● **Work to be completed**: Upon reaching the line containing "La última fase", output that line and all remaining lines exactly, through the end of the entries, and output nothing before it.

● **Input**:
──────────────────────────────

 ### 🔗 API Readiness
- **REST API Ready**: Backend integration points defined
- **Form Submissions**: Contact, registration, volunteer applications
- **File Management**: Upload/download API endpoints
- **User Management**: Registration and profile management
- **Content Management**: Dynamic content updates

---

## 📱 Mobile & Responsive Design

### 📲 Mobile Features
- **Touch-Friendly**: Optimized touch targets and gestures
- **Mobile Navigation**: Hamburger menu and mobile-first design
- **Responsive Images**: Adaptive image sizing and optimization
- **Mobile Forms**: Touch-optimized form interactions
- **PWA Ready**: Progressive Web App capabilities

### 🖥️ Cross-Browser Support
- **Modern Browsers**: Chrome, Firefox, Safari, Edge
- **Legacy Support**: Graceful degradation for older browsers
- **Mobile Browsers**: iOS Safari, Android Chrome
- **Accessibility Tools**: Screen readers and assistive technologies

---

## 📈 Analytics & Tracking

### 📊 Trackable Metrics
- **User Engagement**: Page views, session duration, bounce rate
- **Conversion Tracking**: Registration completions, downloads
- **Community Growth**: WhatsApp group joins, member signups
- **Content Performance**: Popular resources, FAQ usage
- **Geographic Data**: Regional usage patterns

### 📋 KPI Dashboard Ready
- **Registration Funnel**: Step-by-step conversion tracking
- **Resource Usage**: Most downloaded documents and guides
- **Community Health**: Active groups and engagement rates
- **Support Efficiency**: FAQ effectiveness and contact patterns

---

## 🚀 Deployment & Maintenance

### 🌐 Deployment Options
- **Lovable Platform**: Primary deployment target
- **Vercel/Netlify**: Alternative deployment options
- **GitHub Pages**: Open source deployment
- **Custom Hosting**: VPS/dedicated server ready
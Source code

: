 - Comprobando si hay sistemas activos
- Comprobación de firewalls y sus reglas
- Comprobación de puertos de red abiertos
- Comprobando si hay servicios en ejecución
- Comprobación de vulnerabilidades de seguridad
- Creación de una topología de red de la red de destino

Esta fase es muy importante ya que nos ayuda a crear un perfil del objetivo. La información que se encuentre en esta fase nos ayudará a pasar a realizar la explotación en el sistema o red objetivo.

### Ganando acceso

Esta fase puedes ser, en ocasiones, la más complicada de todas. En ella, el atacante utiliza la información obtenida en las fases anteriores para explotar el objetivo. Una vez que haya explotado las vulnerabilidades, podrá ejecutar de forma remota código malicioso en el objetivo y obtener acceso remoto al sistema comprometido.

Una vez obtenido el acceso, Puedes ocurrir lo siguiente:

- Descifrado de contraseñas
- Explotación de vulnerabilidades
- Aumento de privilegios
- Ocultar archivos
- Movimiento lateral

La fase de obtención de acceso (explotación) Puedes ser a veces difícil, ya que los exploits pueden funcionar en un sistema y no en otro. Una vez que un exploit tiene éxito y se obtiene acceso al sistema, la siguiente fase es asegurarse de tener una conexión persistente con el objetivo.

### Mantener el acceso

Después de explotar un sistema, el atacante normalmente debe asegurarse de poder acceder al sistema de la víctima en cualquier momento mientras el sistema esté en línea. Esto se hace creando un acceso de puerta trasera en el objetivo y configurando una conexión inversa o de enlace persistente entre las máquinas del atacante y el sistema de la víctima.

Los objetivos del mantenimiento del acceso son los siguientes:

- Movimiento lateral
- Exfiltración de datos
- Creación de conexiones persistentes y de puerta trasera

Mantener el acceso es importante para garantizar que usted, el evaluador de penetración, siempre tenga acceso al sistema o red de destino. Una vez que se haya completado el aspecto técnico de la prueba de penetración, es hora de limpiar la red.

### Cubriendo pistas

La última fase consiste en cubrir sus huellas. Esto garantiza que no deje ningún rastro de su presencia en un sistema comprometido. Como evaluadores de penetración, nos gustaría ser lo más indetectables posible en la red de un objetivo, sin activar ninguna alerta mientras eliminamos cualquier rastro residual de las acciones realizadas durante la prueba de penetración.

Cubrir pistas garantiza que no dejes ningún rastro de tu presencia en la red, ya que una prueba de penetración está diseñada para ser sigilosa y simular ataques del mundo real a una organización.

──────────────────────────────

● **Solution to the problem**:
La última fase consiste en cubrir sus huellas. Esto garantiza que no deje ningún rastro de su presencia en un sistema comprometido. Como evaluadores de penetración, nos gustaría ser lo más indetectables posible en la red de un objetivo, sin activar ninguna alerta mientras eliminamos cualquier rastro residual de las acciones realizadas durante la prueba de penetración.

Cubrir pistas garantiza que no dejes ningún rastro de tu presencia en la red, ya que una prueba de penetración está diseñada para ser sigilosa y simular ataques del mundo real a una organización.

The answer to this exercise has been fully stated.